### Task objective
Below are the records; copy exactly the stretch from the line containing "base address for" through the line containing "### 7.1 Synchronous Execution", both ends included, and nothing else.
___ Data supplied
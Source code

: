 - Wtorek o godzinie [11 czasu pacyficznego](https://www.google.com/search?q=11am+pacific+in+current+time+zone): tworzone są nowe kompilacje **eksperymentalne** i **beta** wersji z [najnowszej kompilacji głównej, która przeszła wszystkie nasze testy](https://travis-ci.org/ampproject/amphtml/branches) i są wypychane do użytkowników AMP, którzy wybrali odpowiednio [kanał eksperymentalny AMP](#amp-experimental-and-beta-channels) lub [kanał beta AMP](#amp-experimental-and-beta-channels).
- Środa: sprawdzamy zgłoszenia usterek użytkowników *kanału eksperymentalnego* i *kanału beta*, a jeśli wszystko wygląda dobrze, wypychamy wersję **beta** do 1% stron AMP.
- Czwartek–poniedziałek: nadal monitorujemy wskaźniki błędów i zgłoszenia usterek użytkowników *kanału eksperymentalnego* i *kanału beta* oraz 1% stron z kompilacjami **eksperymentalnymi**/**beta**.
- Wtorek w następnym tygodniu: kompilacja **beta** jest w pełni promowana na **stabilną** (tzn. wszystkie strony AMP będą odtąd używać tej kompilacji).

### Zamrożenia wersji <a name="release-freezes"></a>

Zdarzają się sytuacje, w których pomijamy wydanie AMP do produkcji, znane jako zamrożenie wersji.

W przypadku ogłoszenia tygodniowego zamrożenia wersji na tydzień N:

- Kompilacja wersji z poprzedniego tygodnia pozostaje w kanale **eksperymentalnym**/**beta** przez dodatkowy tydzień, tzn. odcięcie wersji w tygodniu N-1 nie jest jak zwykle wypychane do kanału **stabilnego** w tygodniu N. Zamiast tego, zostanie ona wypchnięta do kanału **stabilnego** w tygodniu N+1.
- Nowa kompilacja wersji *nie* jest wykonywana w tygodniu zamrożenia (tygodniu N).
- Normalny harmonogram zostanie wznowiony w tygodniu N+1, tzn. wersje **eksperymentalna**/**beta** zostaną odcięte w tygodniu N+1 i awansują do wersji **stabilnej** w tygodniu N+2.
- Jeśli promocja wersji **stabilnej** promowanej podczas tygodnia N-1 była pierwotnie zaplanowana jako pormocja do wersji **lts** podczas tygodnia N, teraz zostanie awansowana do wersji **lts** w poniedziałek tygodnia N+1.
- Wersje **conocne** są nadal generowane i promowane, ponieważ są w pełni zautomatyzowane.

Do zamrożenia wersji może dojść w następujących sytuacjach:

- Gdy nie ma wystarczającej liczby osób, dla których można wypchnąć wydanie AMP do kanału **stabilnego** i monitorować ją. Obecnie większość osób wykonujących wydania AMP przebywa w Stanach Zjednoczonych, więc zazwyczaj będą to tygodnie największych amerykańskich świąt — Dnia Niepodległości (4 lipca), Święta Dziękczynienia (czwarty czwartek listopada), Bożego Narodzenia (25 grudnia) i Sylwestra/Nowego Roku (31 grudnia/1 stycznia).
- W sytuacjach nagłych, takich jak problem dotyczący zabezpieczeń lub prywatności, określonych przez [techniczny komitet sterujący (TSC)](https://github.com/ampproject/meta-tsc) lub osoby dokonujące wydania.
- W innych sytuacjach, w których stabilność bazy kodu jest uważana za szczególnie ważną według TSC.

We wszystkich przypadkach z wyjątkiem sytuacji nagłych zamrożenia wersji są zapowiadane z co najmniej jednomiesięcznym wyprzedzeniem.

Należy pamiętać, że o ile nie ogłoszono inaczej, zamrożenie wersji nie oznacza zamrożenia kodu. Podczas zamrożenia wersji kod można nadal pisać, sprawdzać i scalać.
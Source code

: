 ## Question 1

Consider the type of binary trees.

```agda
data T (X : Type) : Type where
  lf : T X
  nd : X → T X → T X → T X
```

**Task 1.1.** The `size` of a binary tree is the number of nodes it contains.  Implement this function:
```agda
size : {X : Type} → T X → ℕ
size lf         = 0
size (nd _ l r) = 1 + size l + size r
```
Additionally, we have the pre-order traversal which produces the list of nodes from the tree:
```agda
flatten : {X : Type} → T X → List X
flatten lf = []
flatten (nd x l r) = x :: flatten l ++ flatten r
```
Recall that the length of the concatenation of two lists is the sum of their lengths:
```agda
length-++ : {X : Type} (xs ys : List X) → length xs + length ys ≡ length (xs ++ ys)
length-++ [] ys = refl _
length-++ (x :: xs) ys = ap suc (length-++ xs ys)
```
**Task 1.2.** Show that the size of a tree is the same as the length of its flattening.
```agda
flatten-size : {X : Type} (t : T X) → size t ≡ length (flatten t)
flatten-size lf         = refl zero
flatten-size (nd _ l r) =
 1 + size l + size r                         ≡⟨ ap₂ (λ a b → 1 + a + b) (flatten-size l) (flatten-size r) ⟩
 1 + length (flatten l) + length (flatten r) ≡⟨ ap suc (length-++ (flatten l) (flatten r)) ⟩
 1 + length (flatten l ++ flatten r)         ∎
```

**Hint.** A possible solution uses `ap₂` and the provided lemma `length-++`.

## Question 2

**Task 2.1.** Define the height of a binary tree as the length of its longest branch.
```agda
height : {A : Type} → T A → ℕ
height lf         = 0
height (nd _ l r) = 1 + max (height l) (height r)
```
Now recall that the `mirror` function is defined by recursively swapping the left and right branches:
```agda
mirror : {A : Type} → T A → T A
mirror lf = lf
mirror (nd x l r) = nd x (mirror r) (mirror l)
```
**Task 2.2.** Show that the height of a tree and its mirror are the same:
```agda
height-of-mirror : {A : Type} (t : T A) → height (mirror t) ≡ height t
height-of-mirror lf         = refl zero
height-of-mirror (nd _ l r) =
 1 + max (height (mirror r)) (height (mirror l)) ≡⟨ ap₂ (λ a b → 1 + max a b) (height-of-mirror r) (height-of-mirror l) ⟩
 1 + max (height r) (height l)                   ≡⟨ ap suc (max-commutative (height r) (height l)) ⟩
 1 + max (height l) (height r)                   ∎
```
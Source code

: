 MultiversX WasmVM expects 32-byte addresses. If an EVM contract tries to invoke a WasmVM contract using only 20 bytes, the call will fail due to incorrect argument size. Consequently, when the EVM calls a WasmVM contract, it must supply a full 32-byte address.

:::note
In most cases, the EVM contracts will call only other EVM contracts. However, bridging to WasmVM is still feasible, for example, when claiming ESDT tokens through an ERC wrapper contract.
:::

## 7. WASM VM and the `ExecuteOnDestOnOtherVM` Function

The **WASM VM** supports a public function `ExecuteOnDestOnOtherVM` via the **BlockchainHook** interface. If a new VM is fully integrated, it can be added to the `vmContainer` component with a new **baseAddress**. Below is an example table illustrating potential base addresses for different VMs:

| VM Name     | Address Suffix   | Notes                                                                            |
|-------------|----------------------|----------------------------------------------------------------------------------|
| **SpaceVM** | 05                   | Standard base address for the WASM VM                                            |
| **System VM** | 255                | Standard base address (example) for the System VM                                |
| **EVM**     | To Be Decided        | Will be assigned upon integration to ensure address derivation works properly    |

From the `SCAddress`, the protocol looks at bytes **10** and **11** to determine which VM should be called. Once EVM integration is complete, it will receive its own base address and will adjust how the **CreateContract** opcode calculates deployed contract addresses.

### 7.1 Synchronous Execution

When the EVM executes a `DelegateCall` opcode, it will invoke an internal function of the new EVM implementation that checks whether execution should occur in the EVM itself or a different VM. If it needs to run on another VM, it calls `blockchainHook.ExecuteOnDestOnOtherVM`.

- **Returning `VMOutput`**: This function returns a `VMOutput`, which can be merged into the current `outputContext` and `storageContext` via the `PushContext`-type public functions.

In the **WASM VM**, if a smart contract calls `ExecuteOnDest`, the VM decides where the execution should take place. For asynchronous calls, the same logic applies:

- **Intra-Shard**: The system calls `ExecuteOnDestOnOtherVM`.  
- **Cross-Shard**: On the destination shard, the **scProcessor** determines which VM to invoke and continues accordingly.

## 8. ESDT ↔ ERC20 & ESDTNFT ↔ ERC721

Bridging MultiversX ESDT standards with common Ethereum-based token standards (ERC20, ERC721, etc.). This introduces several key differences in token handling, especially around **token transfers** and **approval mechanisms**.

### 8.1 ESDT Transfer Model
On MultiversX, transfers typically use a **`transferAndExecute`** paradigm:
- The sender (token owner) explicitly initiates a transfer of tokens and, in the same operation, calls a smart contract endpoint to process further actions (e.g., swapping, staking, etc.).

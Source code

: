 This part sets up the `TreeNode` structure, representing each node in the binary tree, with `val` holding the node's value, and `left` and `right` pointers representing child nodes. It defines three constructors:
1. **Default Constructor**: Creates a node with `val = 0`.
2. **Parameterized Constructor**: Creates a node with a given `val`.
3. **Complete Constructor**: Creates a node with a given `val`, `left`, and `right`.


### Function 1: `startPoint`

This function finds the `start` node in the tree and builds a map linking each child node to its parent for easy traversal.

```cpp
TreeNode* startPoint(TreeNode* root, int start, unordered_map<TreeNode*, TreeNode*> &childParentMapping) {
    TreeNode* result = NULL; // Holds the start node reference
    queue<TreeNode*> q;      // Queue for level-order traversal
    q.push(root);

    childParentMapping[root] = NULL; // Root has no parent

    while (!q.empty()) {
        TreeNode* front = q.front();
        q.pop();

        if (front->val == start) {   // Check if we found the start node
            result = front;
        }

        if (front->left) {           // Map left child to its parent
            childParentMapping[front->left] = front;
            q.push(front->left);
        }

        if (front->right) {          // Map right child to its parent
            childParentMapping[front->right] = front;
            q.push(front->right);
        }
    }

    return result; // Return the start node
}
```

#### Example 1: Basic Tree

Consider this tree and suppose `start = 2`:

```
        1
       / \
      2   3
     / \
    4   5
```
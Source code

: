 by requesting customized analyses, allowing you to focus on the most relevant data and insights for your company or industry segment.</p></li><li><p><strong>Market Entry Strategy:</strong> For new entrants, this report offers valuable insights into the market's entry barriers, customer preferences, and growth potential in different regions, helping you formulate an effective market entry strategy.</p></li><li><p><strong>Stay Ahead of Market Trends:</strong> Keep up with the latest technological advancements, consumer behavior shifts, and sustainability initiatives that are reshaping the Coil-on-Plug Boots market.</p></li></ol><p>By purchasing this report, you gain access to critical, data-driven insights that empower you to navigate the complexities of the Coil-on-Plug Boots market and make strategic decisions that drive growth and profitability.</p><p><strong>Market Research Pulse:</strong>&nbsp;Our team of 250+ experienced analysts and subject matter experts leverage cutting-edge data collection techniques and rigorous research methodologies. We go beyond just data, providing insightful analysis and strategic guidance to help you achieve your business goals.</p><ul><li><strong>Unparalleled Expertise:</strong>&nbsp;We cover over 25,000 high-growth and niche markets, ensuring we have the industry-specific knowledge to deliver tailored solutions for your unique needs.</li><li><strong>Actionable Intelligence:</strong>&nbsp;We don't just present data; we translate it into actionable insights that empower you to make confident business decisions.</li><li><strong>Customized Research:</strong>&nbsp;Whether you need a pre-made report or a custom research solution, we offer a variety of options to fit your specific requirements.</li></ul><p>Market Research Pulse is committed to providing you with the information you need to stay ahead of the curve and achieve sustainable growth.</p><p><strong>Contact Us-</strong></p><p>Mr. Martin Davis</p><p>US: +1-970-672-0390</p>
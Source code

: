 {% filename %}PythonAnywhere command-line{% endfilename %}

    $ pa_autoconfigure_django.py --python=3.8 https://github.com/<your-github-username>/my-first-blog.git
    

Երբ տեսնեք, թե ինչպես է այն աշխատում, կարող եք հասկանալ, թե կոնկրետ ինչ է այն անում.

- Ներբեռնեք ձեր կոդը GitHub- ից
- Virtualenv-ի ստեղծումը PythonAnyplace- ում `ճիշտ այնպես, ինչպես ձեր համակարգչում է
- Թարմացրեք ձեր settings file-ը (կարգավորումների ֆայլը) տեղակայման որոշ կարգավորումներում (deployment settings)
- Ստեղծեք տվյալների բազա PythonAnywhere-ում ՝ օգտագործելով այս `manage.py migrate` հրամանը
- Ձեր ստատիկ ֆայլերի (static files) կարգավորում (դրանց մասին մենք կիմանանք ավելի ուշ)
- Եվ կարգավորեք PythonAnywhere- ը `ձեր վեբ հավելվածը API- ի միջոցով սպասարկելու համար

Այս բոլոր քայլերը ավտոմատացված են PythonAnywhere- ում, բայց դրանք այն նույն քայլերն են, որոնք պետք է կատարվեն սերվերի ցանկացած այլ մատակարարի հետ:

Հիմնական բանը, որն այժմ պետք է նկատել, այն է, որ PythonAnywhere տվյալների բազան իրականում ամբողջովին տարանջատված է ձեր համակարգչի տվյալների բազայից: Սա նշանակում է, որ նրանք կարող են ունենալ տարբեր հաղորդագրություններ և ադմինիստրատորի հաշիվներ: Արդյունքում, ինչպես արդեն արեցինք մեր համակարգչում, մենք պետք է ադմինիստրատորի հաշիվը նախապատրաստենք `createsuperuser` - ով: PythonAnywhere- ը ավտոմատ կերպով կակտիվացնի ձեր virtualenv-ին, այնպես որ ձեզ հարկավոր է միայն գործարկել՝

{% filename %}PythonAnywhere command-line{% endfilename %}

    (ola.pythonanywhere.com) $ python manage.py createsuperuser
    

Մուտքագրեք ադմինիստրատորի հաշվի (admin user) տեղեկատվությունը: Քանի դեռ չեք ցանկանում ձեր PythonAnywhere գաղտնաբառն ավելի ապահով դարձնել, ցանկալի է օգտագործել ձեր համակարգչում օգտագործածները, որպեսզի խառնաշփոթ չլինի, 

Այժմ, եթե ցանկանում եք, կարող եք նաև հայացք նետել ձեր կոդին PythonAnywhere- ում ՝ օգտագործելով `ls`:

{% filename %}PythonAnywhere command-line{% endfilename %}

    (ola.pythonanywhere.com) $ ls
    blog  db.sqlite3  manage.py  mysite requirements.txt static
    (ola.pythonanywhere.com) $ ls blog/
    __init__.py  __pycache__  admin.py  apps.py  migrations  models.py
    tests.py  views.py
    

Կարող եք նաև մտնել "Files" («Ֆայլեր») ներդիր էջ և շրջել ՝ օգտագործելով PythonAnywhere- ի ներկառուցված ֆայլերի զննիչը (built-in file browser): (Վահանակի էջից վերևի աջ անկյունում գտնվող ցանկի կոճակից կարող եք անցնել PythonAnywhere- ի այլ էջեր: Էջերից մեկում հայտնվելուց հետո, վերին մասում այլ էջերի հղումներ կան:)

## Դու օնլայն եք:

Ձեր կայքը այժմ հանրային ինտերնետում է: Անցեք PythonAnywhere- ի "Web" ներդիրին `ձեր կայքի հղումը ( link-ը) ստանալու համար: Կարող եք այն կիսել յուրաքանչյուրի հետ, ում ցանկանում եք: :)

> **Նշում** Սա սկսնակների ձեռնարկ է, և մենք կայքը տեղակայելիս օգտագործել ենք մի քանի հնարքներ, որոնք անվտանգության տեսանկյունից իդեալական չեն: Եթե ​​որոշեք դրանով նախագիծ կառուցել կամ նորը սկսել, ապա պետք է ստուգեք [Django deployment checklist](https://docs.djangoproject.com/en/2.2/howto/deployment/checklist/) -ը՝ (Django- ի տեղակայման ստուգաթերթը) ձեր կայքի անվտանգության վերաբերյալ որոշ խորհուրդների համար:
______
### Your response
| **SpaceVM** | 05                   | Standard base address for the WASM VM                                            |
| **System VM** | 255                | Standard base address (example) for the System VM                                |
| **EVM**     | To Be Decided        | Will be assigned upon integration to ensure address derivation works properly    |

From the `SCAddress`, the protocol looks at bytes **10** and **11** to determine which VM should be called. Once EVM integration is complete, it will receive its own base address and will adjust how the **CreateContract** opcode calculates deployed contract addresses.

### 7.1 Synchronous Execution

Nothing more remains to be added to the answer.